(Your assignment): Scan the records for lines with the word "uiResetToken", and copy every such line.

[Dataset entries]
* * *

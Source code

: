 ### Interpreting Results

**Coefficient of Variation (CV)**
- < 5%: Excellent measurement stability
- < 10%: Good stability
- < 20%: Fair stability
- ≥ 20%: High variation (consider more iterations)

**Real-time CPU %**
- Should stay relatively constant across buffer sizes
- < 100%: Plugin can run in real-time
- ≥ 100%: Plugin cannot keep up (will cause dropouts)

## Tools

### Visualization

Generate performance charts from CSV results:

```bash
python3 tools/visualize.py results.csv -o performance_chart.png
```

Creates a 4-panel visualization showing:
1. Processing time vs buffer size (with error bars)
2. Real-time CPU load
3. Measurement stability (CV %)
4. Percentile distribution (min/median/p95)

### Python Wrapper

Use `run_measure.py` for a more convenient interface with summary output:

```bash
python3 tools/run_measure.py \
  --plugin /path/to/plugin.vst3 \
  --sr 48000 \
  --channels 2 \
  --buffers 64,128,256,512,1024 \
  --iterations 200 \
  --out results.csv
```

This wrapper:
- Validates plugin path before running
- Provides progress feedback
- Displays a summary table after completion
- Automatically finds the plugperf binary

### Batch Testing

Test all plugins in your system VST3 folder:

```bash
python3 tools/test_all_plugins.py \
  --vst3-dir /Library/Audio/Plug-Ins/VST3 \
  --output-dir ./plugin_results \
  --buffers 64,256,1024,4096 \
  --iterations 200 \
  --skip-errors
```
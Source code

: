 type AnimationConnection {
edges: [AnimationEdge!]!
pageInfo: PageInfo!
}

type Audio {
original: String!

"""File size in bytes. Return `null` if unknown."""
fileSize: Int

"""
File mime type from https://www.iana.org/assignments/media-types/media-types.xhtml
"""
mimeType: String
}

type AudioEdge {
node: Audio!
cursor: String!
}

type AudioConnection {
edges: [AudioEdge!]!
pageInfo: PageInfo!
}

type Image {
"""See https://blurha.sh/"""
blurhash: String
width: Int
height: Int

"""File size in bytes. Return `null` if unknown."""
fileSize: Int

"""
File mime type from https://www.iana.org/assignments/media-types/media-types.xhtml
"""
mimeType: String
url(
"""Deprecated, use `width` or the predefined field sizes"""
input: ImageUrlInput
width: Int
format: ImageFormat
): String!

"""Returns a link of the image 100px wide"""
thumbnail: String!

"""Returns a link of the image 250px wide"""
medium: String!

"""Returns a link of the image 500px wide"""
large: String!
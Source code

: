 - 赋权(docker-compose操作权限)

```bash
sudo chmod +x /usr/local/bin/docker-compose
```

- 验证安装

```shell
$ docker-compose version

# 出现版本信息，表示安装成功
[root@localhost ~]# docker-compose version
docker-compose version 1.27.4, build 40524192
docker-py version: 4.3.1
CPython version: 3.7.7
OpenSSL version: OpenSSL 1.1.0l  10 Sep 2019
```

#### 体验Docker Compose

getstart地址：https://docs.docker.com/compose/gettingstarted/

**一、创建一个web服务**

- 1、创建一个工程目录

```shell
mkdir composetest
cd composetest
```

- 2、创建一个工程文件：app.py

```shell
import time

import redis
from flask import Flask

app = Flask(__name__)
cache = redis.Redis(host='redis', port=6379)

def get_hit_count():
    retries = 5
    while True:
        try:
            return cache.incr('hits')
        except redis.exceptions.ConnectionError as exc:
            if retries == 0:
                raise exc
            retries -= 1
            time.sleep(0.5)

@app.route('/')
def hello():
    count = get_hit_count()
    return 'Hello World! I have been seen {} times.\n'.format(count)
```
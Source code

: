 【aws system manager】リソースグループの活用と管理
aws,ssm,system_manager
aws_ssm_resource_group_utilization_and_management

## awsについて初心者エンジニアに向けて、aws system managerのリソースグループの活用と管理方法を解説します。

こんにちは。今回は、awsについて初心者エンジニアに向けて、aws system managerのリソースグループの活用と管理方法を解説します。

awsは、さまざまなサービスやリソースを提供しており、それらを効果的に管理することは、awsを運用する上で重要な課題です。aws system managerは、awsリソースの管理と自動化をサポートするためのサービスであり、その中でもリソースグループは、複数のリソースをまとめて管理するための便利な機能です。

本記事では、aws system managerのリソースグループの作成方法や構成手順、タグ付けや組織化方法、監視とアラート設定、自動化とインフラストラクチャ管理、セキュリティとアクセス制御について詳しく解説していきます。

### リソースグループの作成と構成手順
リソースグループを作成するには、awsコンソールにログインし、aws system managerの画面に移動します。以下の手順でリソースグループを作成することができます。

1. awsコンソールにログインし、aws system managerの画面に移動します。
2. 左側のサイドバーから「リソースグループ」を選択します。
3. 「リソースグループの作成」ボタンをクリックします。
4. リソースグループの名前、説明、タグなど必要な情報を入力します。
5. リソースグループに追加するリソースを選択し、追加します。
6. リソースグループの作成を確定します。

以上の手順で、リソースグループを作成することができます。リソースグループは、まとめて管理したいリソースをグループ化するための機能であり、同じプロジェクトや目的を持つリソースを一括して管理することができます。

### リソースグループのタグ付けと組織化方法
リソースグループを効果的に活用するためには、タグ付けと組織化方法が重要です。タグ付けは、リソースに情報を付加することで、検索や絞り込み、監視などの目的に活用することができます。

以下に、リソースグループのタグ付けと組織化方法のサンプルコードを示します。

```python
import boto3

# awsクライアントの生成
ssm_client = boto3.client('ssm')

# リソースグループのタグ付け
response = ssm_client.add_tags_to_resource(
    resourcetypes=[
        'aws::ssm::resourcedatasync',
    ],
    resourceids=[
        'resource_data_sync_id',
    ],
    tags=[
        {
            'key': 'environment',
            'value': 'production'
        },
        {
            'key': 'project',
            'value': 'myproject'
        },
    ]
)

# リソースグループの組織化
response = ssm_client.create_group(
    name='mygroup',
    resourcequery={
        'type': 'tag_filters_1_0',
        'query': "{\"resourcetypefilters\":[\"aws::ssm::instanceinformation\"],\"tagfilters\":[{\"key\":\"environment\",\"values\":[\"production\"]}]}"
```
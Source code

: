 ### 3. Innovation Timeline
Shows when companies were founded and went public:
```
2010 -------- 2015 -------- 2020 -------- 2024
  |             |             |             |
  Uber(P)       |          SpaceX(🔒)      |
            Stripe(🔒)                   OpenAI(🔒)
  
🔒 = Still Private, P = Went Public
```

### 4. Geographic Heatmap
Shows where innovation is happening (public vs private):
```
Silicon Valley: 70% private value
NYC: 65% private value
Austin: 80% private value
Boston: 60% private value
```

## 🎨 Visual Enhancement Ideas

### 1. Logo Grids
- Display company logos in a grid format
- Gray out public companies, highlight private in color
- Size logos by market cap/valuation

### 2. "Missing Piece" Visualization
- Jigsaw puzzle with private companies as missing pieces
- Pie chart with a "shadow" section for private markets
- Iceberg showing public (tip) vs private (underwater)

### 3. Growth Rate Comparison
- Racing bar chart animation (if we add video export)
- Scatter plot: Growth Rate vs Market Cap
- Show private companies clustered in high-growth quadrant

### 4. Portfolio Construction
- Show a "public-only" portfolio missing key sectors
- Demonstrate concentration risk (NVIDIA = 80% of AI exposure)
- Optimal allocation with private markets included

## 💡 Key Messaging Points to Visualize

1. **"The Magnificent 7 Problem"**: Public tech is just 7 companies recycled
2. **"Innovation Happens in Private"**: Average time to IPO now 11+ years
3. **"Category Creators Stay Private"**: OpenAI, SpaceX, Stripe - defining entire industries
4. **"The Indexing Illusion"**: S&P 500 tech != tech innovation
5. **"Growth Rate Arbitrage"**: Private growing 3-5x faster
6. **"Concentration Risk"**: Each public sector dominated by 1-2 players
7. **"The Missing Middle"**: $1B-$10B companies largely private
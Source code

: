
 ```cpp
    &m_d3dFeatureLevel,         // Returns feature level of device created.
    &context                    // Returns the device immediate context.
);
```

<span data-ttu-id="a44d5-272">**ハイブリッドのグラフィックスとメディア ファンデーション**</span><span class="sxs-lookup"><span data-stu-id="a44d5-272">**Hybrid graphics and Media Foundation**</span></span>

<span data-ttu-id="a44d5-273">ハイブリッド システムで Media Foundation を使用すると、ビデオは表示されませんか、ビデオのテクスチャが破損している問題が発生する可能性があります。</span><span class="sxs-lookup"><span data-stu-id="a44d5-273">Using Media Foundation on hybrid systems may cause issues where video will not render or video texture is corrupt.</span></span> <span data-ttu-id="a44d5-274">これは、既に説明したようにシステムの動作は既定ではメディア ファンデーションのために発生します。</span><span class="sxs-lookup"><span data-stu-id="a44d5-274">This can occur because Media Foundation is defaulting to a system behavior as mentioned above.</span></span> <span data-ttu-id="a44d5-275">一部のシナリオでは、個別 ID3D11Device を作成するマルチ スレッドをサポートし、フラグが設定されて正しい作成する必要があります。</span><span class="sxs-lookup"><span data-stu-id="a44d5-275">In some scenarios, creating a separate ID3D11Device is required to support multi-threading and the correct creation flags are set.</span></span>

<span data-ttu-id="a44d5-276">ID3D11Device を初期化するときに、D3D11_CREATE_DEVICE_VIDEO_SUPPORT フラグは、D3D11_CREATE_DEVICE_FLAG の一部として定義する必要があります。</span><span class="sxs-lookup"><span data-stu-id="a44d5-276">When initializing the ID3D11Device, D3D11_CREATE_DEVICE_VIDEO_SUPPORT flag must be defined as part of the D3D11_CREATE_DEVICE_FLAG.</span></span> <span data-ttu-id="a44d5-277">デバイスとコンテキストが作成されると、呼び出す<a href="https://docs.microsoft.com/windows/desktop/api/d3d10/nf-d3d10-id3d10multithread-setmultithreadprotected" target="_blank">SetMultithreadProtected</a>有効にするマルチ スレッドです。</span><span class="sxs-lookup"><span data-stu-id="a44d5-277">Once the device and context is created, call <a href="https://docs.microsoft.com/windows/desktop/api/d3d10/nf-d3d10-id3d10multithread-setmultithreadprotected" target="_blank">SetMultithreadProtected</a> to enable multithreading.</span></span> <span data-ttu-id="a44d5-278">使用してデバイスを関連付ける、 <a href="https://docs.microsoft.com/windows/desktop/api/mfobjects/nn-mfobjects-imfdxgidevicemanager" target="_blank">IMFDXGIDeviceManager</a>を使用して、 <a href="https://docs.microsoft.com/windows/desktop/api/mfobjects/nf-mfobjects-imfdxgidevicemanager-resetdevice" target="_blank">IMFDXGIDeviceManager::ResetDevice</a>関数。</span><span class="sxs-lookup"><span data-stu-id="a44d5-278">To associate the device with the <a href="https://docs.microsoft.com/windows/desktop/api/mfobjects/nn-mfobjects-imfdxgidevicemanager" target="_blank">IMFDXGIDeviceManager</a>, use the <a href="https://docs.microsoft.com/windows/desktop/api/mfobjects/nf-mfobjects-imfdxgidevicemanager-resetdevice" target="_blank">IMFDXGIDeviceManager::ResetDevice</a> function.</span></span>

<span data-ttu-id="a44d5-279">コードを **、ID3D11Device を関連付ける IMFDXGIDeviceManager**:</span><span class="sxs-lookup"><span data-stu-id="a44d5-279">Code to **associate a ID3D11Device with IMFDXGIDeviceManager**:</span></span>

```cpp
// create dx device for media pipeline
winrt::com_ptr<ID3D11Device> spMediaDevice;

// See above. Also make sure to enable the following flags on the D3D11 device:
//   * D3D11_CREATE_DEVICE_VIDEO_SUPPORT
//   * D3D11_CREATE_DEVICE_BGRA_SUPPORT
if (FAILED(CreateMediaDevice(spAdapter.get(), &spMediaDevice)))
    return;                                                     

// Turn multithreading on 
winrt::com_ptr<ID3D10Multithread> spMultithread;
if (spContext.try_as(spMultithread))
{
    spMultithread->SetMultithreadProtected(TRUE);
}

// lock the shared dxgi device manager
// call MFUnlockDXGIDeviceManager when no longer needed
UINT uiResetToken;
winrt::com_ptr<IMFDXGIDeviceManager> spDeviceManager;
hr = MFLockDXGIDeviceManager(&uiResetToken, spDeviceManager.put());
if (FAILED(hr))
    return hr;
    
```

* * *

(Solved problem):
UINT uiResetToken;
hr = MFLockDXGIDeviceManager(&uiResetToken, spDeviceManager.put());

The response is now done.